Otherwise you can turn off this warning and carry on.”

Although this does raise a very good point: how? In previous threads
about this I proposed a ${^LAST_MATCHED_PATTERN} (or whatever its name)
which would be a qr object.

(At which point it becomes conceivable to eventually remove the special
case entirely, since there is another exactly equivalent way of getting
it. But I still don’t think it would be a worthwhile gain.)

> > At that point, the special case is so well circumscribed that I see
> > no real gain in excising [use of literal //] entirely, however
> > ancient-Unix-warty it may be.
>
> Would it have advantages for users of the identically spelt //
> defined-or operator? Specifically, are there circumstances where
> somebody who makes a mistake while trying to use defined-or could get
> an error message but at the moment gets mysterious repeat-match
> behaviour? Or does get an error message, but a suboptimal one?

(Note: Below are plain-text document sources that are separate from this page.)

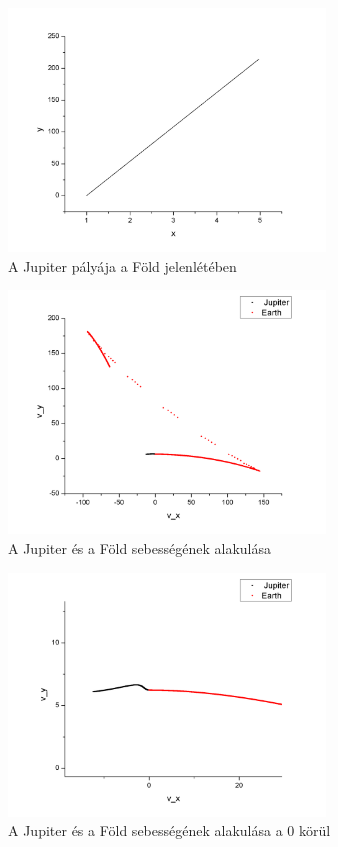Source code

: \documentclass[paper=a4, fontsize=11pt]{article}
\begin{document}
\begin{figure}[H]
  \includegraphics[width=0.75\textwidth]{3testjupiter}
\caption{A Jupiter pályája a Föld jelenlétében}
\end{figure}

\begin{figure}[H]
  \includegraphics[width=0.75\textwidth]{3testjupitervtav}
\caption{A Jupiter és a Föld sebességének alakulása}
\end{figure}

\begin{figure}[H]
  \includegraphics[width=0.75\textwidth]{3testjupiterv}
\caption{A Jupiter és a Föld sebességének alakulása a 0 körül}
\end{figure}
\end{document}
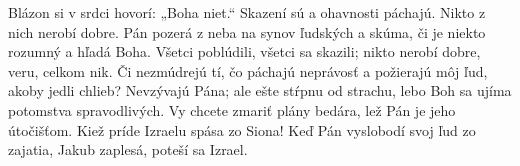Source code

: Blázon si v srdci hovorí: „Boha niet.“
\versseparator
Skazení sú a ohavnosti páchajú.
Nikto z nich nerobí dobre.
\versseparator
Pán pozerá z neba na synov ľudských
a skúma, či je niekto rozumný a hľadá Boha.
\versseparator
Všetci poblúdili, všetci sa skazili;
nikto nerobí dobre, veru, celkom nik.
\versseparator
Či nezmúdrejú tí, čo páchajú neprávosť
a požierajú môj ľud, akoby jedli chlieb?
\versseparator
Nevzývajú Pána;
ale ešte stŕpnu od strachu,
\versseparator
lebo Boh sa ujíma potomstva spravodlivých.
Vy chcete zmariť plány bedára,
lež Pán je jeho útočišťom.
\versseparator
Kiež príde Izraelu spása zo Siona!
Keď Pán vyslobodí svoj ľud zo zajatia,
Jakub zaplesá, poteší sa Izrael.
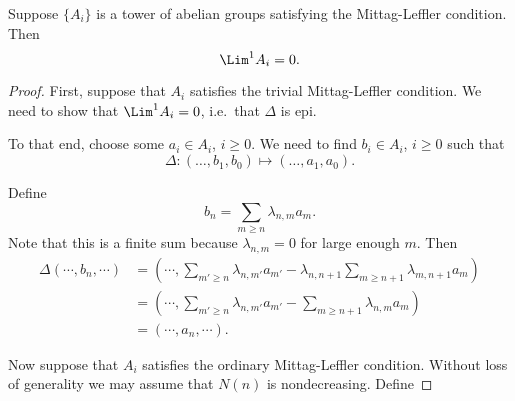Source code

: \documentclass[main.tex]{subfiles}
\begin{document}
\begin{proposition}
  Suppose \(\{A_{i}\}\) is a tower of abelian groups satisfying the Mittag-Leffler condition. Then
  \begin{equation*}
    \Lim^{1} A_{i} = 0.
  \end{equation*}
\end{proposition}
\begin{proof}
  First, suppose that \(A_{i}\) satisfies the trivial Mittag-Leffler condition. We need to show that \(\Lim^{1} A_{i} = 0\), i.e.\ that \(\Delta\) is epi.

  To that end, choose some \(a_{i} \in A_{i}\), \(i \geq 0\). We need to find \(b_{i} \in A_{i}\), \(i \geq 0\) such that
  \begin{equation*}
    \Delta\colon (\ldots, b_{1}, b_{0}) \mapsto (\ldots, a_{1}, a_{0}).
  \end{equation*}

  Define
  \begin{equation*}
    b_{n} = \sum_{m \geq n} \lambda_{n,m}a_{m}.
  \end{equation*}
  Note that this is a finite sum because \(\lambda_{n, m} = 0\) for large enough \(m\). Then
  \begin{align*}
    \Delta(\cdots, b_{n}, \cdots) &= \left( \cdots, \sum_{m' \geq n} \lambda_{n, m'} a_{m'} - \lambda_{n, n+1} \sum_{m \geq n + 1} \lambda_{m, n+1} a_{m} \right) \\
    &= \left(\cdots, \sum_{m' \geq n} \lambda_{n, m'} a_{m'} - \sum_{m \geq n+1} \lambda_{n, m} a_{m} \right) \\
    &= (\cdots, a_{n}, \cdots).
  \end{align*}

  Now suppose that \(A_{i}\) satisfies the ordinary Mittag-Leffler condition. Without loss of generality we may assume that \(N(n)\) is nondecreasing. Define


\end{proof}
\end{document}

a) Just taking your questions at face value – I don’t think so. Have you
   experienced something like that? (Not rhetorical.) I cannot say that
   I have, myself.

   I am not aware of any context where // is ambiguous as to whether it
   means defined-or or empty match. All of the ways I can think of to
   accidentally get a match when one wanted a defined-or boil down to
   forgetting to type the variable in an expression, which is a type of
   mistake I believe I have not made even once in my entire programming
   life. Hence, presumably, why I’ve never run into such a case.

b) Your questions seem moot in the first place, though.

   Are you proposing to make // not even parse as a match literal at all
   any more? Then consider what that would do to `$foo =~ //`. The error
   would be something like “operand missing”. That is the opposite of an
   improvement. I would oppose that proposal.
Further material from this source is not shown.